#### Material for this exercise:

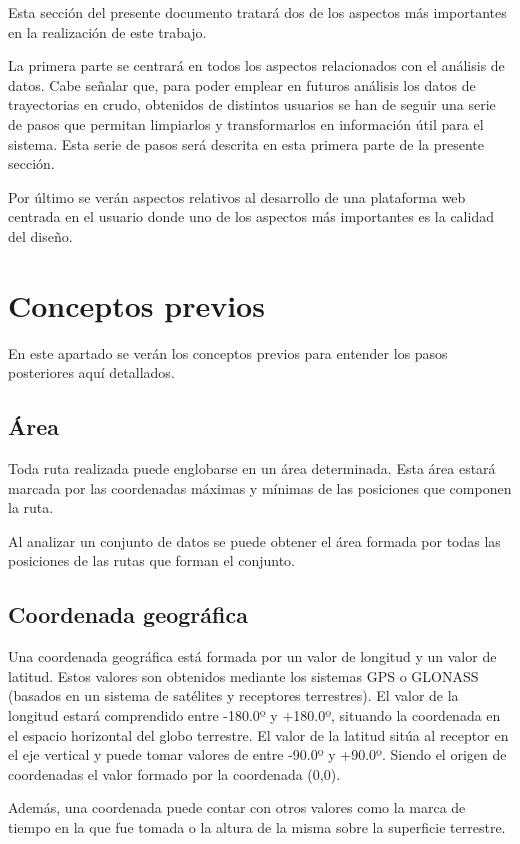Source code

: 
Esta sección del presente documento tratará dos de los aspectos más importantes en la realización de este trabajo.

La primera parte se centrará en todos los aspectos relacionados con el análisis de datos. Cabe señalar que, para poder emplear en futuros análisis los datos de trayectorias en crudo, obtenidos de distintos usuarios se han de seguir una serie de pasos que permitan limpiarlos y transformarlos en información útil para el sistema. Esta serie de pasos será descrita en esta primera parte de la presente sección.

Por último se verán aspectos relativos al desarrollo de una plataforma web centrada en el usuario donde uno de los aspectos más importantes es la calidad del diseño.



\section{Conceptos previos}
En este apartado se verán los conceptos previos para entender los pasos posteriores aquí detallados.

\subsection{Área}
Toda ruta realizada puede englobarse en un área determinada. Esta área estará marcada por las coordenadas máximas y mínimas de las posiciones que componen la ruta.

Al analizar un conjunto de datos se puede obtener el área formada por todas las posiciones de las rutas que forman el conjunto.

\subsection{Coordenada geográfica}
Una coordenada geográfica está formada por un valor de longitud y un valor de latitud. Estos valores son obtenidos mediante los sistemas GPS o GLONASS (basados en un sistema de satélites y receptores terrestres). El valor de la longitud estará comprendido entre -180.0º y +180.0º, situando la coordenada en el espacio horizontal del globo terrestre. El valor de la latitud sitúa al receptor en el eje vertical y puede tomar valores de entre -90.0º y +90.0º. Siendo el origen de coordenadas el valor formado por la coordenada (0,0).

Además, una coordenada puede contar con otros valores como la marca de tiempo en la que fue tomada o la altura de la misma sobre la superficie terrestre.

#### What you should do:
The listing should be transcribed exactly. No picture is to appear in the transcription.

#### Exercise result:
Source code

: 
Esta sección del presente documento tratará dos de los aspectos más importantes en la realización de este trabajo.

La primera parte se centrará en todos los aspectos relacionados con el análisis de datos. Cabe señalar que, para poder emplear en futuros análisis los datos de trayectorias en crudo, obtenidos de distintos usuarios se han de seguir una serie de pasos que permitan limpiarlos y transformarlos en información útil para el sistema. Esta serie de pasos será descrita en esta primera parte de la presente sección.

Por último se verán aspectos relativos al desarrollo de una plataforma web centrada en el usuario donde uno de los aspectos más importantes es la calidad del diseño.



\section{Conceptos previos}
En este apartado se verán los conceptos previos para entender los pasos posteriores aquí detallados.

\subsection{Área}
Toda ruta realizada puede englobarse en un área determinada. Esta área estará marcada por las coordenadas máximas y mínimas de las posiciones que componen la ruta.

Al analizar un conjunto de datos se puede obtener el área formada por todas las posiciones de las rutas que forman el conjunto.

\subsection{Coordenada geográfica}
Una coordenada geográfica está formada por un valor de longitud y un valor de latitud. Estos valores son obtenidos mediante los sistemas GPS o GLONASS (basados en un sistema de satélites y receptores terrestres). El valor de la longitud estará comprendido entre -180.0º y +180.0º, situando la coordenada en el espacio horizontal del globo terrestre. El valor de la latitud sitúa al receptor en el eje vertical y puede tomar valores de entre -90.0º y +90.0º. Siendo el origen de coordenadas el valor formado por la coordenada (0,0).

Además, una coordenada puede contar con otros valores como la marca de tiempo en la que fue tomada o la altura de la misma sobre la superficie terrestre.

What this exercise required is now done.